» DATASET ENTRIES:
'''
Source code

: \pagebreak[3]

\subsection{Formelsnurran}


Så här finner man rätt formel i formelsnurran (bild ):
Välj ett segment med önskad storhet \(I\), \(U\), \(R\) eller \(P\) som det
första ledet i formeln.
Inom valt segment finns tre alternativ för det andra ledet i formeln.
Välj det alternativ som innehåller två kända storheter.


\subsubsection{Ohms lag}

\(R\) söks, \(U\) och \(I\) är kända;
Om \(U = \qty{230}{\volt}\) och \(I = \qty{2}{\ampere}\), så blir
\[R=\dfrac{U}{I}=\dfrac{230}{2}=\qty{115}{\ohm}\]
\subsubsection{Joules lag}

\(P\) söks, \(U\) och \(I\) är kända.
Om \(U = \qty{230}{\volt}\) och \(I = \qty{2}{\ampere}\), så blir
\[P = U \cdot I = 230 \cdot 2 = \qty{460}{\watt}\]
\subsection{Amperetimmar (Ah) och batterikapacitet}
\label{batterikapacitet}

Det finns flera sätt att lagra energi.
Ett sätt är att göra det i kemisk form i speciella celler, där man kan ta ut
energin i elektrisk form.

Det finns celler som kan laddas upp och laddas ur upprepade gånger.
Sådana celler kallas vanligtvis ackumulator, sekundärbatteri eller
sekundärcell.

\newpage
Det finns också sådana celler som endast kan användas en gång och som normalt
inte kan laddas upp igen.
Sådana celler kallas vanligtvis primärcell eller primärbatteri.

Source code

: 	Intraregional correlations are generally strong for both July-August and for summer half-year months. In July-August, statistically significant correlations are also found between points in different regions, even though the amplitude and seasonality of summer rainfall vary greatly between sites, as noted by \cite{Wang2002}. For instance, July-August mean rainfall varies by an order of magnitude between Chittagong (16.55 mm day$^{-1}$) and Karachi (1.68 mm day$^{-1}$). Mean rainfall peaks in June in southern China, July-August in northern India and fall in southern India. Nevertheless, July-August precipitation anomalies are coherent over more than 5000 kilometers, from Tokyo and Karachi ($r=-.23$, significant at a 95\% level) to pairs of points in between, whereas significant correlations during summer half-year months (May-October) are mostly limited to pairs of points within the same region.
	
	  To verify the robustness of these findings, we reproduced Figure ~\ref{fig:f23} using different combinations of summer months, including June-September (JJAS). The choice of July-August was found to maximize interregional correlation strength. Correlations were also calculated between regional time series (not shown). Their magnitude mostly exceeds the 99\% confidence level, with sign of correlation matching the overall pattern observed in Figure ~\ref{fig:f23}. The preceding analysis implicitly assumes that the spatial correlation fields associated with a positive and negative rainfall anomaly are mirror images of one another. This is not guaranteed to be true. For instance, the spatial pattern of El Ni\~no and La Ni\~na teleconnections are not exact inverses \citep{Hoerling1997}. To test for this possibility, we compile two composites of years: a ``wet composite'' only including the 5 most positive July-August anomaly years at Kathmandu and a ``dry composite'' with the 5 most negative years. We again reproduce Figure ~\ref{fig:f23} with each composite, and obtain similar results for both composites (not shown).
'''
» WHAT TO WORK ON: What the exercise asks for is the listing above, retyped in full.

» RESPONSE AREA:
Source code

: \pagebreak[3]

\subsection{Formelsnurran}


Så här finner man rätt formel i formelsnurran (bild ):
Välj ett segment med önskad storhet \(I\), \(U\), \(R\) eller \(P\) som det
första ledet i formeln.
Inom valt segment finns tre alternativ för det andra ledet i formeln.
Välj det alternativ som innehåller två kända storheter.


\subsubsection{Ohms lag}

\(R\) söks, \(U\) och \(I\) är kända;
Om \(U = \qty{230}{\volt}\) och \(I = \qty{2}{\ampere}\), så blir
\[R=\dfrac{U}{I}=\dfrac{230}{2}=\qty{115}{\ohm}\]
\subsubsection{Joules lag}

\(P\) söks, \(U\) och \(I\) är kända.
Om \(U = \qty{230}{\volt}\) och \(I = \qty{2}{\ampere}\), så blir
\[P = U \cdot I = 230 \cdot 2 = \qty{460}{\watt}\]
\subsection{Amperetimmar (Ah) och batterikapacitet}
\label{batterikapacitet}

Det finns flera sätt att lagra energi.
Ett sätt är att göra det i kemisk form i speciella celler, där man kan ta ut
energin i elektrisk form.

Det finns celler som kan laddas upp och laddas ur upprepade gånger.
Sådana celler kallas vanligtvis ackumulator, sekundärbatteri eller
sekundärcell.

\newpage
Det finns också sådana celler som endast kan användas en gång och som normalt
inte kan laddas upp igen.
Sådana celler kallas vanligtvis primärcell eller primärbatteri.

Source code

: 	Intraregional correlations are generally strong for both July-August and for summer half-year months. In July-August, statistically significant correlations are also found between points in different regions, even though the amplitude and seasonality of summer rainfall vary greatly between sites, as noted by \cite{Wang2002}. For instance, July-August mean rainfall varies by an order of magnitude between Chittagong (16.55 mm day$^{-1}$) and Karachi (1.68 mm day$^{-1}$). Mean rainfall peaks in June in southern China, July-August in northern India and fall in southern India. Nevertheless, July-August precipitation anomalies are coherent over more than 5000 kilometers, from Tokyo and Karachi ($r=-.23$, significant at a 95\% level) to pairs of points in between, whereas significant correlations during summer half-year months (May-October) are mostly limited to pairs of points within the same region.
	
	  To verify the robustness of these findings, we reproduced Figure ~\ref{fig:f23} using different combinations of summer months, including June-September (JJAS). The choice of July-August was found to maximize interregional correlation strength. Correlations were also calculated between regional time series (not shown). Their magnitude mostly exceeds the 99\% confidence level, with sign of correlation matching the overall pattern observed in Figure ~\ref{fig:f23}. The preceding analysis implicitly assumes that the spatial correlation fields associated with a positive and negative rainfall anomaly are mirror images of one another. This is not guaranteed to be true. For instance, the spatial pattern of El Ni\~no and La Ni\~na teleconnections are not exact inverses \citep{Hoerling1997}. To test for this possibility, we compile two composites of years: a ``wet composite'' only including the 5 most positive July-August anomaly years at Kathmandu and a ``dry composite'' with the 5 most negative years. We again reproduce Figure ~\ref{fig:f23} with each composite, and obtain similar results for both composites (not shown).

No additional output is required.